§ **Your instructions**:
What lines in the records include the string "country"? Return each one.

Data for review Block Start

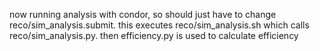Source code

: now running analysis with condor, so should just have to change reco/sim_analysis.submit. this executes reco/sim_analysis.sh which calls reco/sim_analysis.py. then efficiency.py is used to calculate efficiency
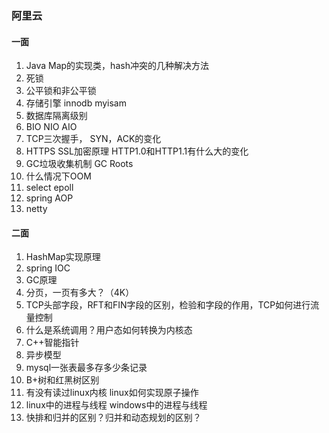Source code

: ### 阿里云
#### 一面
1. Java Map的实现类，hash冲突的几种解决方法
2. 死锁
3. 公平锁和非公平锁
4. 存储引擎 innodb myisam
5. 数据库隔离级别
6. BIO NIO AIO
7. TCP三次握手， SYN，ACK的变化
8. HTTPS SSL加密原理 HTTP1.0和HTTP1.1有什么大的变化
9. GC垃圾收集机制 GC Roots
10. 什么情况下OOM
11. select epoll
12. spring AOP
13. netty
#### 二面
1. HashMap实现原理
2. spring IOC
3. GC原理
4. 分页，一页有多大？（4K）
5. TCP头部字段，RFT和FIN字段的区别，检验和字段的作用，TCP如何进行流量控制
6. 什么是系统调用？用户态如何转换为内核态
7. C++智能指针
8. 异步模型
9. mysql一张表最多存多少条记录
10. B+树和红黑树区别
11. 有没有读过linux内核 linux如何实现原子操作
12. linux中的进程与线程  windows中的进程与线程
13. 快排和归并的区别？归并和动态规划的区别？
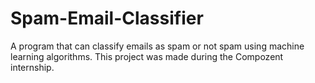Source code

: # Spam-Email-Classifier
A program that can classify emails as spam or not spam using machine learning algorithms.
This project was made during the Compozent internship.

#
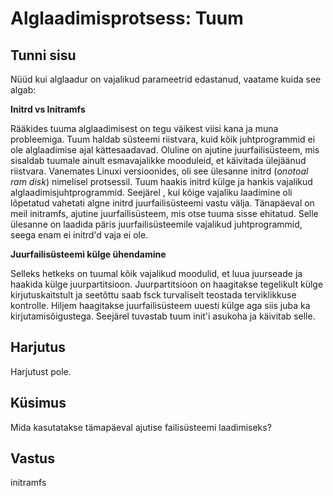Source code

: ﻿# Alglaadimisprotsess: Tuum

## Tunni sisu

Nüüd kui alglaadur on vajalikud parameetrid edastanud, vaatame kuida see algab:

<b>Initrd vs Initramfs</b>

Rääkides tuuma alglaadimisest on tegu väikest viisi kana ja muna probleemiga. Tuum haldab süsteemi riistvara, kuid kõik juhtprogrammid ei ole alglaadimise ajal kättesaadavad. Oluline on ajutine juurfailisüsteem, mis sisaldab tuumale ainult esmavajalikke mooduleid, et käivitada ülejäänud riistvara. Vanemates Linuxi versioonides, oli see ülesanne initrd (*onotoal ram disk*) nimelisel protsessil. Tuum haakis initrd külge ja hankis vajalikud alglaadimisjuhtprogrammid. Seejärel , kui kõige vajaliku laadimine oli lõpetatud vahetati algne initrd juurfailisüsteemi vastu välja. Tänapäeval on meil initramfs, ajutine juurfailisüsteem, mis otse tuuma sisse ehitatud. Selle ülesanne on laadida päris juurfailisüsteemile vajalikud juhtprogrammid, seega enam ei initrd'd vaja ei ole.

<b>Juurfailisüsteemi külge ühendamine</b>

Selleks hetkeks on tuumal kõik vajalikud moodulid, et luua juurseade ja haakida külge juurpartitsioon. Juurpartitsioon on haagitakse tegelikult külge kirjutuskaitstult ja seetõttu saab fsck turvaliselt teostada terviklikkuse kontrolle. Hiljem haagitakse juurfailisüsteem uuesti külge aga siis juba ka kirjutamisõigustega. Seejärel tuvastab tuum init'i asukoha ja käivitab selle.

## Harjutus

Harjutust pole.

## Küsimus

Mida kasutatakse tämapäeval ajutise failisüsteemi laadimiseks?

## Vastus

initramfs
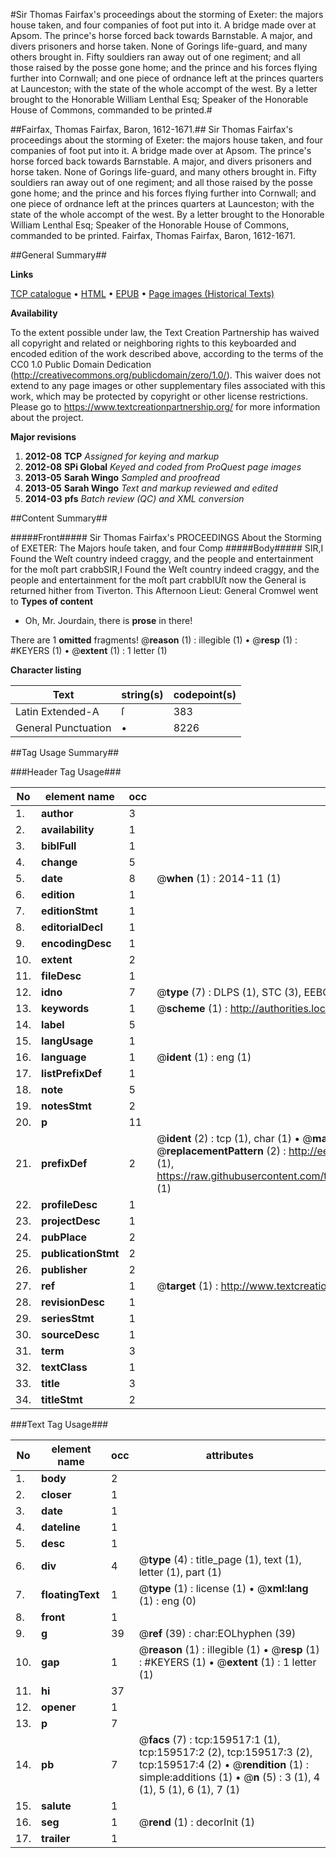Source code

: #Sir Thomas Fairfax's proceedings about the storming of Exeter: the majors house taken, and four companies of foot put into it. A bridge made over at Apsom. The prince's horse forced back towards Barnstable. A major, and divers prisoners and horse taken. None of Gorings life-guard, and many others brought in. Fifty souldiers ran away out of one regiment; and all those raised by the posse gone home; and the prince and his forces flying further into Cornwall; and one piece of ordnance left at the princes quarters at Launceston; with the state of the whole accompt of the west. By a letter brought to the Honorable William Lenthal Esq; Speaker of the Honorable House of Commons, commanded to be printed.#

##Fairfax, Thomas Fairfax, Baron, 1612-1671.##
Sir Thomas Fairfax's proceedings about the storming of Exeter: the majors house taken, and four companies of foot put into it. A bridge made over at Apsom. The prince's horse forced back towards Barnstable. A major, and divers prisoners and horse taken. None of Gorings life-guard, and many others brought in. Fifty souldiers ran away out of one regiment; and all those raised by the posse gone home; and the prince and his forces flying further into Cornwall; and one piece of ordnance left at the princes quarters at Launceston; with the state of the whole accompt of the west. By a letter brought to the Honorable William Lenthal Esq; Speaker of the Honorable House of Commons, commanded to be printed.
Fairfax, Thomas Fairfax, Baron, 1612-1671.

##General Summary##

**Links**

[TCP catalogue](http://www.ota.ox.ac.uk/tcp/)  • 
[HTML](http://tei.it.ox.ac.uk/tcp/Texts-HTML/free/A93/A93299.html)  • 
[EPUB](http://tei.it.ox.ac.uk/tcp/Texts-EPUB/free/A93/A93299.epub) • 
[Page images (Historical Texts)](https://historicaltexts.jisc.ac.uk/eebo-99861289e)

**Availability**

To the extent possible under law, the Text Creation Partnership has waived all copyright and related or neighboring rights to this keyboarded and encoded edition of the work described above, according to the terms of the CC0 1.0 Public Domain Dedication (http://creativecommons.org/publicdomain/zero/1.0/). This waiver does not extend to any page images or other supplementary files associated with this work, which may be protected by copyright or other license restrictions. Please go to https://www.textcreationpartnership.org/ for more information about the project.

**Major revisions**

1. __2012-08__ __TCP__ *Assigned for keying and markup*
1. __2012-08__ __SPi Global__ *Keyed and coded from ProQuest page images*
1. __2013-05__ __Sarah Wingo__ *Sampled and proofread*
1. __2013-05__ __Sarah Wingo__ *Text and markup reviewed and edited*
1. __2014-03__ __pfs__ *Batch review (QC) and XML conversion*

##Content Summary##

#####Front#####
Sir Thomas Fairfax's PROCEEDINGS About the Storming of EXETER: The Majors houſe taken, and four Comp
#####Body#####
SIR,I Found the Weſt country indeed craggy, and the people and entertainment for the moſt part crabbSIR,I Found the Weſt country indeed craggy, and the people and entertainment for the moſt part crabbIUſt now the General is returned hither from Tiverton. This Afternoon Lieut: General Cromwel went to
**Types of content**

  * Oh, Mr. Jourdain, there is **prose** in there!

There are 1 **omitted** fragments! 
 @__reason__ (1) : illegible (1)  •  @__resp__ (1) : #KEYERS (1)  •  @__extent__ (1) : 1 letter (1)

**Character listing**


|Text|string(s)|codepoint(s)|
|---|---|---|
|Latin Extended-A|ſ|383|
|General Punctuation|•|8226|

##Tag Usage Summary##

###Header Tag Usage###

|No|element name|occ|attributes|
|---|---|---|---|
|1.|__author__|3||
|2.|__availability__|1||
|3.|__biblFull__|1||
|4.|__change__|5||
|5.|__date__|8| @__when__ (1) : 2014-11 (1)|
|6.|__edition__|1||
|7.|__editionStmt__|1||
|8.|__editorialDecl__|1||
|9.|__encodingDesc__|1||
|10.|__extent__|2||
|11.|__fileDesc__|1||
|12.|__idno__|7| @__type__ (7) : DLPS (1), STC (3), EEBO-CITATION (1), PROQUEST (1), VID (1)|
|13.|__keywords__|1| @__scheme__ (1) : http://authorities.loc.gov/ (1)|
|14.|__label__|5||
|15.|__langUsage__|1||
|16.|__language__|1| @__ident__ (1) : eng (1)|
|17.|__listPrefixDef__|1||
|18.|__note__|5||
|19.|__notesStmt__|2||
|20.|__p__|11||
|21.|__prefixDef__|2| @__ident__ (2) : tcp (1), char (1)  •  @__matchPattern__ (2) : ([0-9\-]+):([0-9IVX]+) (1), (.+) (1)  •  @__replacementPattern__ (2) : http://eebo.chadwyck.com/downloadtiff?vid=$1&page=$2 (1), https://raw.githubusercontent.com/textcreationpartnership/Texts/master/tcpchars.xml#$1 (1)|
|22.|__profileDesc__|1||
|23.|__projectDesc__|1||
|24.|__pubPlace__|2||
|25.|__publicationStmt__|2||
|26.|__publisher__|2||
|27.|__ref__|1| @__target__ (1) : http://www.textcreationpartnership.org/docs/. (1)|
|28.|__revisionDesc__|1||
|29.|__seriesStmt__|1||
|30.|__sourceDesc__|1||
|31.|__term__|3||
|32.|__textClass__|1||
|33.|__title__|3||
|34.|__titleStmt__|2||


###Text Tag Usage###

|No|element name|occ|attributes|
|---|---|---|---|
|1.|__body__|2||
|2.|__closer__|1||
|3.|__date__|1||
|4.|__dateline__|1||
|5.|__desc__|1||
|6.|__div__|4| @__type__ (4) : title_page (1), text (1), letter (1), part (1)|
|7.|__floatingText__|1| @__type__ (1) : license (1)  •  @__xml:lang__ (1) : eng (0)|
|8.|__front__|1||
|9.|__g__|39| @__ref__ (39) : char:EOLhyphen (39)|
|10.|__gap__|1| @__reason__ (1) : illegible (1)  •  @__resp__ (1) : #KEYERS (1)  •  @__extent__ (1) : 1 letter (1)|
|11.|__hi__|37||
|12.|__opener__|1||
|13.|__p__|7||
|14.|__pb__|7| @__facs__ (7) : tcp:159517:1 (1), tcp:159517:2 (2), tcp:159517:3 (2), tcp:159517:4 (2)  •  @__rendition__ (1) : simple:additions (1)  •  @__n__ (5) : 3 (1), 4 (1), 5 (1), 6 (1), 7 (1)|
|15.|__salute__|1||
|16.|__seg__|1| @__rend__ (1) : decorInit (1)|
|17.|__trailer__|1||
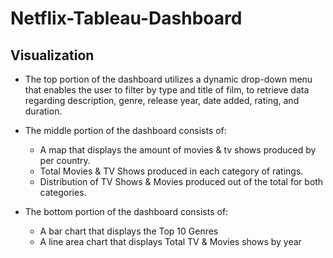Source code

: # Netflix-Tableau-Dashboard
## Visualization ##
- The top portion of the dashboard utilizes a dynamic drop-down menu that enables the user to filter by type and title of film, to retrieve data regarding description, genre, release year, date added, rating, and duration.
- The middle portion of the dashboard consists of: 
  - A map that displays the amount of movies & tv shows produced by per country.
  - Total Movies & TV Shows produced in each category of ratings.
  - Distribution of TV Shows & Movies produced out of the total for both categories.
  
- The bottom portion of the dashboard consists of:
  - A bar chart that displays the Top 10 Genres
  - A line area chart that displays Total TV & Movies shows by year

Data for review Block End

§ **Written response**:
SIR,I Found the Weſt country indeed craggy, and the people and entertainment for the moſt part crabbSIR,I Found the Weſt country indeed craggy, and the people and entertainment for the moſt part crabbIUſt now the General is returned hither from Tiverton. This Afternoon Lieut: General Cromwel went to
  - A map that displays the amount of movies & tv shows produced by per country.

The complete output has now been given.